**Problem statement**
Could you print the entries below exactly, starting at the line that contains "Hike EU is a" and stopping after the last one?

╭─ Records for this exercise

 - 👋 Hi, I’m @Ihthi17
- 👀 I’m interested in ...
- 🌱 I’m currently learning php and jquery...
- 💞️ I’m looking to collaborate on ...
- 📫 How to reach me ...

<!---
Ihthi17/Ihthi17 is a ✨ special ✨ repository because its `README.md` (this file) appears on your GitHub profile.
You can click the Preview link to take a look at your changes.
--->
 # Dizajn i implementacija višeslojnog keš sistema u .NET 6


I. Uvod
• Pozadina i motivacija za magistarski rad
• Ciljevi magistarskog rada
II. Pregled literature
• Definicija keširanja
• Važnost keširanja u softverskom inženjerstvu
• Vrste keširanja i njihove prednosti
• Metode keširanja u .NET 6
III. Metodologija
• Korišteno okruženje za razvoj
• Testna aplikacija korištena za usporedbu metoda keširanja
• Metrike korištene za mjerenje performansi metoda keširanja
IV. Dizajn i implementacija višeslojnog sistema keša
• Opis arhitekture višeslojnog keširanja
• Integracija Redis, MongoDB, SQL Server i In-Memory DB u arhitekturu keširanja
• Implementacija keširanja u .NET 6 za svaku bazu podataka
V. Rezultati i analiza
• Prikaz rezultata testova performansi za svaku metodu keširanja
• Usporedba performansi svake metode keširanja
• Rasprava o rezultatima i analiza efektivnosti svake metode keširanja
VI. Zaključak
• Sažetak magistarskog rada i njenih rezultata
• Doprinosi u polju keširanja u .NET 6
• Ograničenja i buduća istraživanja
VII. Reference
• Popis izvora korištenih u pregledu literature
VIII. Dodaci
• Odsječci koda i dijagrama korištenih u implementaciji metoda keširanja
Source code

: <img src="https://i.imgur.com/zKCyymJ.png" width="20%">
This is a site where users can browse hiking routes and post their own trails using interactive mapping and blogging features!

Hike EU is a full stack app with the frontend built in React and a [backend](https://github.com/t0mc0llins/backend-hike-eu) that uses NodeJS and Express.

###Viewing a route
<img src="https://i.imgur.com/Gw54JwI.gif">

╰─

**Result of the exercise**
Hike EU is a full stack app with the frontend built in React and a [backend](https://github.com/t0mc0llins/backend-hike-eu) that uses NodeJS and Express.

###Viewing a route
<img src="https://i.imgur.com/Gw54JwI.gif">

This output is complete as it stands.